Oui c'est un bel âge, Mais il était en forme ! Il m'a pas prévenu ... On a
grandi ensemble, j'ai appris à monter avec lui ... C'était un banal cheval
de club au départ, Cheval pas très doué à vrai dire ... Mais ça m'arrangeait
au moins personne ne voulait le monter pour travailler. Et puis cela
m'importait peu qu'il ne soit pas doué, On avait eu un coup de foudre et on
était courageux tous les deux; et on les sautait les barres, et on les
réaliser ces reprises de dressage ...
Et puis; j'ai vieilli et j'ai moins pratiqué; Je ne montais pratiquement plus c'est vrai, mais je rendais toujours visite à Aspic : j'avais tant de choses à lui raconter, j'avais tant de choses à lui confier dans les moments
difficiles de ma vie... Et, lui, il était là, à m'écouter, à m'apaiser par ses léchouilles sur ma main.

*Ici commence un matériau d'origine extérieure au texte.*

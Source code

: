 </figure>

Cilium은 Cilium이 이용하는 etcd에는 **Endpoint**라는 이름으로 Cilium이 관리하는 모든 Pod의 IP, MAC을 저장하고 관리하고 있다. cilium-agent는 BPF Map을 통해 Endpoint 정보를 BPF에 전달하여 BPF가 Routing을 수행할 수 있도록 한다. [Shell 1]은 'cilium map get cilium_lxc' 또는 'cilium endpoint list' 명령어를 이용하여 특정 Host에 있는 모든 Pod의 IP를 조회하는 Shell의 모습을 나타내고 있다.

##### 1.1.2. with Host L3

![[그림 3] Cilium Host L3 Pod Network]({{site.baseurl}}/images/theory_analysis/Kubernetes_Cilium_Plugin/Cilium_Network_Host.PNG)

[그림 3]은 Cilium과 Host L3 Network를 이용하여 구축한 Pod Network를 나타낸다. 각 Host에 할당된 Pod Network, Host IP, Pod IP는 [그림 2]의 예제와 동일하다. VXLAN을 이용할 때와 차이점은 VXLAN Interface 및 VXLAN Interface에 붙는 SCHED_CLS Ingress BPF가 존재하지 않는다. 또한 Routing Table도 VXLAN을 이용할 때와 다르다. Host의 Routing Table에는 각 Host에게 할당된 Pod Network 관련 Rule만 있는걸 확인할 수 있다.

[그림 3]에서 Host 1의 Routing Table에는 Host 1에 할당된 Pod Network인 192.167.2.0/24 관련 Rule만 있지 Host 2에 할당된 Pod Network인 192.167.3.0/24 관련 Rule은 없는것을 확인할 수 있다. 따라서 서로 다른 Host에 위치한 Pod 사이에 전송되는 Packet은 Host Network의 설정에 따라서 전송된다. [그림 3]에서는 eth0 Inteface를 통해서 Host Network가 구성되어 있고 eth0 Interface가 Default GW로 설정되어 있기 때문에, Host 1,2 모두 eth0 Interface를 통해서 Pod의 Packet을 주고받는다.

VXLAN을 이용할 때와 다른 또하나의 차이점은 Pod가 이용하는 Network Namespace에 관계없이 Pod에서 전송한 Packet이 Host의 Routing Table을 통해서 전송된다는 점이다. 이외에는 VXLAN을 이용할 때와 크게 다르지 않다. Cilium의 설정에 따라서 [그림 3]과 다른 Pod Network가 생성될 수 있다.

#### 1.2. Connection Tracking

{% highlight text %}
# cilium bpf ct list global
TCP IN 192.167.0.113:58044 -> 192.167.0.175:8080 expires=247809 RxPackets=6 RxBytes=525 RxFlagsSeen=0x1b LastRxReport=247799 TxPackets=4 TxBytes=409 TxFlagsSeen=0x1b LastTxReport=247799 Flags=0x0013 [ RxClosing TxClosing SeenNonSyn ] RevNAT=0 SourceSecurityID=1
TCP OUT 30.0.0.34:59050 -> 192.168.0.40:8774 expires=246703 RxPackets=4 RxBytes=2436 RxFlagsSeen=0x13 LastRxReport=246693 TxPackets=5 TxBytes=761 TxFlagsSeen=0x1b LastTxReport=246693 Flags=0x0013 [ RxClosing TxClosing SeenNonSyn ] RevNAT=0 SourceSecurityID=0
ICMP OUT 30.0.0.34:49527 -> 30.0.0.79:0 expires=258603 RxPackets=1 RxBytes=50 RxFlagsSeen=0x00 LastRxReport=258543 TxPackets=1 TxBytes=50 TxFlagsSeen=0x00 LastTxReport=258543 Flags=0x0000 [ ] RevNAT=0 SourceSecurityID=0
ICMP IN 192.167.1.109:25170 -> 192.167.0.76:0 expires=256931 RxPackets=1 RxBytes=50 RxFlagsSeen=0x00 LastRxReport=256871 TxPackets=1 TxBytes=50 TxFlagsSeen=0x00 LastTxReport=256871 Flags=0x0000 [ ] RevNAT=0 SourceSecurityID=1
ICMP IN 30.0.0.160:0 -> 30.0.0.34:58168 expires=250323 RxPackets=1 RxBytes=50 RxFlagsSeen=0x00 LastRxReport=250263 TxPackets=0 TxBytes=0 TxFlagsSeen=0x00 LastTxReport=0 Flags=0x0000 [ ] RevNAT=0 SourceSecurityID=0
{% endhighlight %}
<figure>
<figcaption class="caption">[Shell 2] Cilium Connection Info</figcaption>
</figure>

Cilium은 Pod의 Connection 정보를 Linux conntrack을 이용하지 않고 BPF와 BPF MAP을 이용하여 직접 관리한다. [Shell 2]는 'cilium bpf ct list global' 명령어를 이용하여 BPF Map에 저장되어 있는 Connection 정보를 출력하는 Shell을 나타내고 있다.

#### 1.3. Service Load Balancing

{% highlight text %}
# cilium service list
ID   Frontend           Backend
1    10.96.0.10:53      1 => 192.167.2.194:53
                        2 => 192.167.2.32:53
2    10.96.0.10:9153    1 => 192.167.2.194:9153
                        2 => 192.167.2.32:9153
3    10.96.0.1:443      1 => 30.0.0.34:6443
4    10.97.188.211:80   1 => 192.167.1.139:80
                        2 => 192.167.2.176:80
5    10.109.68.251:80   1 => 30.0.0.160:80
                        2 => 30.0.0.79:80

Puis, mon Papic a vieilli lui aussi; il était
encore moins rentable et l'abattoir l'attendait. En apprenant la nouvelle, comment aurais-je pu accepter cette fin ? Ma sœur et Moi nous sommes
empressées de prendre les dispositions nécessaires et l'avons récupéré avant
qu'il ne parte pour l'assiette. C'était il y a 3 ans, juste avant Noël; c'était le plus beau Noël de ma vie : Aspic et moi étions enfin réunis officiellement...
3 ans de bonheur total qui s'achèvent là ce jeudi 8 décembre 2005. Son cœur
s'est arrêté ... C'est ce qu'on m'a dit : je n'étais pas là ... Je ne l'ai
même pas vu; Quand je suis arrivée,on l'avait déjà amené ... Seules les
traces de ses sabots sur la terre sont là. Il s'est laissé glisser pour
s'endormir sous ce bel arbre. Je ne l'ai pas vu, je ne lui ai pas dit
au revoir; On a pensé qu'il valait mieux que je garde que les bons souvenirs

... Peut être oui Mais j'ai terriblement mal, il trotte en permanence dans
ma tête, je sens son odeur, j'entends ses petits hennissements qu'il faisait
quand j'arrivais, je sens son nez tout doux se frotter contre moi... Il me
manque et je voudrais lui rendre hommage. Je voudrais que tous les amoureux
des chevaux ait une pensée pour lui en l'imaginant galoper de bonheur là où
il est maintenant. Aspic était un amour de cheval, d'une fabuleuse
gentillesse, affectueux à outrance.
J'ai 33 ans et je pleure comme une gamine, je le pleure comme un être cher.
Je me plaisais souvent à dire que c'était lui l'amour de ma vie, et
aujourd'hui, je me rends compte que c'était bien vrai.